_PROBLEM DESCRIPTION_: Produce word for word the lines of the data below running from the one that has "p-p (Pb-Pb) collisions" to the one that has "the major ALICE", inclusive, and no others.

_Collected data_:

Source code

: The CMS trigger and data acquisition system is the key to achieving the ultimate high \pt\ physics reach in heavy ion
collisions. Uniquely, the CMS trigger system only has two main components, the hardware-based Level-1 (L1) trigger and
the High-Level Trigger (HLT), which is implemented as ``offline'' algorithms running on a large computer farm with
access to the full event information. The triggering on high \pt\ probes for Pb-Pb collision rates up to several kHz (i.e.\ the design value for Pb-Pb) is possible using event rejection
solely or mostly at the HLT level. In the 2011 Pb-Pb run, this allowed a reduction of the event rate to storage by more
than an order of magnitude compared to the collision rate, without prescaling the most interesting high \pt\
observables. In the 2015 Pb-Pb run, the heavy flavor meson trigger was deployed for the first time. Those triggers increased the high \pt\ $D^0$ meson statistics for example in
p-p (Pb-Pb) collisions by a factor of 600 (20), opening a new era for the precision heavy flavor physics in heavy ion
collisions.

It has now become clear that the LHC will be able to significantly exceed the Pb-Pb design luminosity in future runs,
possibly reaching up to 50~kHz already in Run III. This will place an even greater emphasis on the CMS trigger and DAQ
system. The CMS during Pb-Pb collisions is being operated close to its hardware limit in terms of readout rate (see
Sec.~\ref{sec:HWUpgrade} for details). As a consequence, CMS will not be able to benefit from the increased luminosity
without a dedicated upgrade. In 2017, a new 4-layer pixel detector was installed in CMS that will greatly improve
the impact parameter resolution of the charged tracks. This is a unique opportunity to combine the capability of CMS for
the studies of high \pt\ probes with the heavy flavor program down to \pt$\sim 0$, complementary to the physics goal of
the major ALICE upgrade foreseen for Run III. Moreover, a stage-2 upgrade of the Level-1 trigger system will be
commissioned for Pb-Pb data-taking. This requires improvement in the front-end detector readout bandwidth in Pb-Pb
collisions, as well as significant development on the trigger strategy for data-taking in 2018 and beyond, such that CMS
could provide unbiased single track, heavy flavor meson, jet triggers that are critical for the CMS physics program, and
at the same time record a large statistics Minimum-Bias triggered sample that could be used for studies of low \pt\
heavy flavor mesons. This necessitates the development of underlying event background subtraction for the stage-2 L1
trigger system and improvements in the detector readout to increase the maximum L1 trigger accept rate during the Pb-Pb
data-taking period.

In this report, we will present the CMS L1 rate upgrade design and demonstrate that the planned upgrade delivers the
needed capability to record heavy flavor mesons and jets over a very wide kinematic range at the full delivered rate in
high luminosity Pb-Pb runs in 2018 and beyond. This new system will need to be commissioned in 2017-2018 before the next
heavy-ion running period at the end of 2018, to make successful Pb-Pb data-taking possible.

_TASK RESPONSE_:
p-p (Pb-Pb) collisions by a factor of 600 (20), opening a new era for the precision heavy flavor physics in heavy ion
collisions.

It has now become clear that the LHC will be able to significantly exceed the Pb-Pb design luminosity in future runs,
possibly reaching up to 50~kHz already in Run III. This will place an even greater emphasis on the CMS trigger and DAQ
system. The CMS during Pb-Pb collisions is being operated close to its hardware limit in terms of readout rate (see
Sec.~\ref{sec:HWUpgrade} for details). As a consequence, CMS will not be able to benefit from the increased luminosity
without a dedicated upgrade. In 2017, a new 4-layer pixel detector was installed in CMS that will greatly improve
the impact parameter resolution of the charged tracks. This is a unique opportunity to combine the capability of CMS for
the studies of high \pt\ probes with the heavy flavor program down to \pt$\sim 0$, complementary to the physics goal of
the major ALICE upgrade foreseen for Run III. Moreover, a stage-2 upgrade of the Level-1 trigger system will be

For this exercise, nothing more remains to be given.